[TASK INPUTS — start]

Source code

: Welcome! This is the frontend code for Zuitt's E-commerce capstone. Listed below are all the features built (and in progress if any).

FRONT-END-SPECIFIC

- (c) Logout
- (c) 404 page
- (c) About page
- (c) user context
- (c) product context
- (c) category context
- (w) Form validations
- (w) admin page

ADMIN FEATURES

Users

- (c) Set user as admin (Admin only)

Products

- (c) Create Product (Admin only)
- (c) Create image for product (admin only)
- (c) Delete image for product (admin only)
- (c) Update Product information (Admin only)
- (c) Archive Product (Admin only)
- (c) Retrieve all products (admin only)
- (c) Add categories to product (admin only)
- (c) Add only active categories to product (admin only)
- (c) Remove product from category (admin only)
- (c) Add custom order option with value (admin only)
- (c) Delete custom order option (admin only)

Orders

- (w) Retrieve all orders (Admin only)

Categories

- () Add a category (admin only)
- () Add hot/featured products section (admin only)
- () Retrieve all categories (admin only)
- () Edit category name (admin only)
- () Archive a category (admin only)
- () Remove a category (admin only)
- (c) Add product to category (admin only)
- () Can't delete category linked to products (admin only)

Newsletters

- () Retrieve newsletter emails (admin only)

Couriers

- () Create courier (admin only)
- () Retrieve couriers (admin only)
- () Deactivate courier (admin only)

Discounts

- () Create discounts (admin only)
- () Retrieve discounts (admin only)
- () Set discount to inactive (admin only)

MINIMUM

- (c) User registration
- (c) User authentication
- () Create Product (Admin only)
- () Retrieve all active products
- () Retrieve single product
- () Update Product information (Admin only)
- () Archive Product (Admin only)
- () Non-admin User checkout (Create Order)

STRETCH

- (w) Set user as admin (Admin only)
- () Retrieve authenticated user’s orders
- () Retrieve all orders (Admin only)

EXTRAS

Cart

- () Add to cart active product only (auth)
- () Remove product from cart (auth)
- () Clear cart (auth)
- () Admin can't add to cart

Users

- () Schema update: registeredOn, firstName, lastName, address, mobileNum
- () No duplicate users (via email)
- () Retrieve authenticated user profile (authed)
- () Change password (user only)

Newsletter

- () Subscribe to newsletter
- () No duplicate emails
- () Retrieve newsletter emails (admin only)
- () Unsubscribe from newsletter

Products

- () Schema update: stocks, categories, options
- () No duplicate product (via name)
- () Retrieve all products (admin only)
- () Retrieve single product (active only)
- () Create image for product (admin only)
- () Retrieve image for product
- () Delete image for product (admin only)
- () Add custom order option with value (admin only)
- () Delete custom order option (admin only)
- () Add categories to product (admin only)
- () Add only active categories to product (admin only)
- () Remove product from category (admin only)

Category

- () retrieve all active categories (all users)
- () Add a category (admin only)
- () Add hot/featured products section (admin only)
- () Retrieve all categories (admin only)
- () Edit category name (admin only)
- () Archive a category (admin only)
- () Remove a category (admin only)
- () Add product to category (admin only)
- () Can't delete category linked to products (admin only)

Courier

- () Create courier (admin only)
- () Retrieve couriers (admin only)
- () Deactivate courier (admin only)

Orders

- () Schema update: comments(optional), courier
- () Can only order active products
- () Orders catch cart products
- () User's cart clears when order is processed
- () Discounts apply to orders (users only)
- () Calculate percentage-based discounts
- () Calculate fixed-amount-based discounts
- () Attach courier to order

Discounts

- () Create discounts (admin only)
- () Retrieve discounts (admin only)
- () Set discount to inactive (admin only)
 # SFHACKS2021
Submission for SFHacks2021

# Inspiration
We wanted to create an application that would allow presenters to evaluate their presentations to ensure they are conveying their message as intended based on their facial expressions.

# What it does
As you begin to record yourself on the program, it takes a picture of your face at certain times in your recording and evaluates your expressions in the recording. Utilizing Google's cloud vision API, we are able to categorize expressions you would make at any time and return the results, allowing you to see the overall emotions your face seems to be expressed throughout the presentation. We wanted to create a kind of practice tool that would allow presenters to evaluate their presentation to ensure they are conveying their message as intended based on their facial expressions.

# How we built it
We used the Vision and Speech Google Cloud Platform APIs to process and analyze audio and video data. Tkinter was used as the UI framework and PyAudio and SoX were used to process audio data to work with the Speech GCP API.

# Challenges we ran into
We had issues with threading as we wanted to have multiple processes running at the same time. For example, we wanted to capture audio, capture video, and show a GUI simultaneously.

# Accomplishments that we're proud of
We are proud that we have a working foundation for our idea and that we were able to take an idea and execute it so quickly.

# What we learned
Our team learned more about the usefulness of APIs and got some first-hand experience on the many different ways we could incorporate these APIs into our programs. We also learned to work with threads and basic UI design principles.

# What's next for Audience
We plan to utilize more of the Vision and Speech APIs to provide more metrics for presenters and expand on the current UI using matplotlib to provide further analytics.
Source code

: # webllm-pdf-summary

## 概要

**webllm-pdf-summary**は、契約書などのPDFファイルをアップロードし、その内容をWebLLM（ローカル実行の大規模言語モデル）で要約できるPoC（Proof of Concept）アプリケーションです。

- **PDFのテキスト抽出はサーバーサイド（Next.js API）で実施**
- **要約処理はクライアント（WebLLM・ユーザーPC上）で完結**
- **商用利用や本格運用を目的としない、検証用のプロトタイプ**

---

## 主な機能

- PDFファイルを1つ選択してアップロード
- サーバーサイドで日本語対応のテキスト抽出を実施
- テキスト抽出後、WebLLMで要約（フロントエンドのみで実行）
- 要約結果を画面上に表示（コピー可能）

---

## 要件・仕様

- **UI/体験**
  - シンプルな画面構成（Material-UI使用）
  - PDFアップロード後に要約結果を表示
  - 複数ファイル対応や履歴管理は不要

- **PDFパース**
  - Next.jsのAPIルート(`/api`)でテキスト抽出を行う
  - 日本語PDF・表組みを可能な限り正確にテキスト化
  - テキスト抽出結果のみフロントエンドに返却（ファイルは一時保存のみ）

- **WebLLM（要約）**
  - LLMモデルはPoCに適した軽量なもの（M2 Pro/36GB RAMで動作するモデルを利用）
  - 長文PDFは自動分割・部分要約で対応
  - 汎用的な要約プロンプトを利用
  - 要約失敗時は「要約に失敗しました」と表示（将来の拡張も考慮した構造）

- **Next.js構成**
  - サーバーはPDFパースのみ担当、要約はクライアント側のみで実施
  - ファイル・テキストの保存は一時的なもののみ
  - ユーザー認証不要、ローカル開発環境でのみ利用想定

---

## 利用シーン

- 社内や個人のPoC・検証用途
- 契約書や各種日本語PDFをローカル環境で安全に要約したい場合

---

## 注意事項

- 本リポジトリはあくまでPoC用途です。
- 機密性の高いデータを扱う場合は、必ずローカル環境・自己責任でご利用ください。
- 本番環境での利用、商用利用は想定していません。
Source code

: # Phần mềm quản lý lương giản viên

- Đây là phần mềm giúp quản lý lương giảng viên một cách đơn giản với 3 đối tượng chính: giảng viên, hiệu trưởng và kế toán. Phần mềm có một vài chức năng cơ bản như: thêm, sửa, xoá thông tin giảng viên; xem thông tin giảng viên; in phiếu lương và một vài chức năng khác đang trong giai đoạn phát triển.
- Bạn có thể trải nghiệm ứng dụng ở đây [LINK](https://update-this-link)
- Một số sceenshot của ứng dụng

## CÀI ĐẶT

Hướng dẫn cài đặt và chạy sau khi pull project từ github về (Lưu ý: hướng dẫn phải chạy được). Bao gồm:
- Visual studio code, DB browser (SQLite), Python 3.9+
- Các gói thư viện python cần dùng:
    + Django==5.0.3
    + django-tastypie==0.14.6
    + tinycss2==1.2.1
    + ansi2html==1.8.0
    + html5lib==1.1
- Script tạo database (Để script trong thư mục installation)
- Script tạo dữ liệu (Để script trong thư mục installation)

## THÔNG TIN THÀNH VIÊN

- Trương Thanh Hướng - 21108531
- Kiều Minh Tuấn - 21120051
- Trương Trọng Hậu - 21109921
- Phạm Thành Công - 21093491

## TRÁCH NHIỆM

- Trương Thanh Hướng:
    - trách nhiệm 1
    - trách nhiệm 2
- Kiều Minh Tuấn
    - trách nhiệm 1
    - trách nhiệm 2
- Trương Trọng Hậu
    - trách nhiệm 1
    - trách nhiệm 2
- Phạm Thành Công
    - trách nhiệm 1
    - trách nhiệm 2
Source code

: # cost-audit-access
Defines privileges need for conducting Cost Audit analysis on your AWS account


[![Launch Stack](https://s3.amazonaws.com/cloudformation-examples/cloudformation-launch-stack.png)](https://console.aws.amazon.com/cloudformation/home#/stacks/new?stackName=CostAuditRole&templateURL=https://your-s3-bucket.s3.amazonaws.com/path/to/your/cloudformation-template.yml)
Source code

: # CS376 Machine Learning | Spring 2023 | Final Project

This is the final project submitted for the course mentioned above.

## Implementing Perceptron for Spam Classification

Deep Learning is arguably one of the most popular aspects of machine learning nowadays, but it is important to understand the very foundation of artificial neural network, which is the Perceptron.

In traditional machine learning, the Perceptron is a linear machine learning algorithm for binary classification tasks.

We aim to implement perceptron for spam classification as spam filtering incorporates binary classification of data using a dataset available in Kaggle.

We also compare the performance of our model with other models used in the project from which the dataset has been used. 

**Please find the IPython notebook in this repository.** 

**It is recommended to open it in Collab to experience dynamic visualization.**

[TASK INPUTS — finish]

PROBLEM TO WORK ON
Tally the lines above that contain the word "quản", and reply with only the number.

RESPONSE AREA
2